James Morris
Main Page: James Morris (Conservative - Halesowen and Rowley Regis)Department Debates - View all James Morris's debates with the Ministry of Justice
(8 years, 6 months ago)
Commons ChamberI thank the Minister for that positive reply. When the Bill goes to the Lords, I look forward to seeing the Government’s response in amending it.
I rise to speak to the new clauses tabled by my hon. Friend the Member for Broxbourne (Mr Walker) and by the right hon. Member for North Norfolk (Norman Lamb). As chair of the all-party parliamentary group on mental health, I start my remarks with the caveat that the changes the Bill makes to sections 135 and 136 of the Mental Health Act 1983 are very substantial and significant. Over the past few years, there has been considerable improvement in the way in which police forces and police officers deal with people in mental health crisis.

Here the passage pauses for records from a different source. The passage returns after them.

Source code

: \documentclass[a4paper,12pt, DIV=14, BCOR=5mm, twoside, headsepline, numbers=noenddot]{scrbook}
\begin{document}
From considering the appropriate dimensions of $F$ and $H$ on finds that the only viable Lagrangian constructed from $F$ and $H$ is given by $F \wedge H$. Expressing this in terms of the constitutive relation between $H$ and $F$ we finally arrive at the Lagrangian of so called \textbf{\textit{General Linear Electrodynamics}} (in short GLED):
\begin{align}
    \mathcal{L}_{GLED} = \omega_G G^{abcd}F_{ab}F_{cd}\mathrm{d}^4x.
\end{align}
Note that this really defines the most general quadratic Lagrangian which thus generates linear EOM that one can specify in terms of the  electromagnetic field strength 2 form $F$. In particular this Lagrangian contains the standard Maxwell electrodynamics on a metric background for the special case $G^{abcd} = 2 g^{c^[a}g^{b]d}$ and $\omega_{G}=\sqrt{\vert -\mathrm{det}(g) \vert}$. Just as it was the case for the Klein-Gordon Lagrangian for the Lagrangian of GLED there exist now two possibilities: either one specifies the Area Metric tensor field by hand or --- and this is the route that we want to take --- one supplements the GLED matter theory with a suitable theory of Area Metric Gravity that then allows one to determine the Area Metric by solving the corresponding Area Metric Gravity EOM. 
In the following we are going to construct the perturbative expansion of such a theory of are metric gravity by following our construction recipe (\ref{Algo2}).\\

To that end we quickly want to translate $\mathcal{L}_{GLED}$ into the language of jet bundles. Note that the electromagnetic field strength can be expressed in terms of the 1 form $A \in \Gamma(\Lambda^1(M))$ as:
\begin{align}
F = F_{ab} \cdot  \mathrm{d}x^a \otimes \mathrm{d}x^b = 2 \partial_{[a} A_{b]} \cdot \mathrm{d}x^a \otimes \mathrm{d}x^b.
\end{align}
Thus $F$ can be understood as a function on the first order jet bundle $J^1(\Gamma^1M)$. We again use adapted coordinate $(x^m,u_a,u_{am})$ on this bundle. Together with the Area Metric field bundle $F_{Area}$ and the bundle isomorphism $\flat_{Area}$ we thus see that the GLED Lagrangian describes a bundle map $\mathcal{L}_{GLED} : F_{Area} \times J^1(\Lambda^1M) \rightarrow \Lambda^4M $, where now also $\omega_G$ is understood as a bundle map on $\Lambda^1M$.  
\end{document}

New clauses 42 and 43, tabled by my hon. Friend the Member for Broxbourne, relate to police officers being deployed in psychiatric wards. New clause 42 raises some important questions about occasions when police officers are requested to take action within health-based settings, particularly acute psychiatric settings. That speaks to an important developing relationship between the police and the health service. Sometimes, because of the particular nature of an individual’s condition, or other circumstances, it may be appropriate for police to be deployed in psychiatric settings, but that should happen only in very exceptional circumstances. We might need to look at how acute psychiatric units go about risk-profiling patients who are currently in acute psychiatric settings in order to ensure that it is very rare and exceptional for police officers to be called on to take action within those settings. I broadly support the intentions of the new clause tabled by my hon. Friend, who has done a lot of very important work in this area, of which he is a champion.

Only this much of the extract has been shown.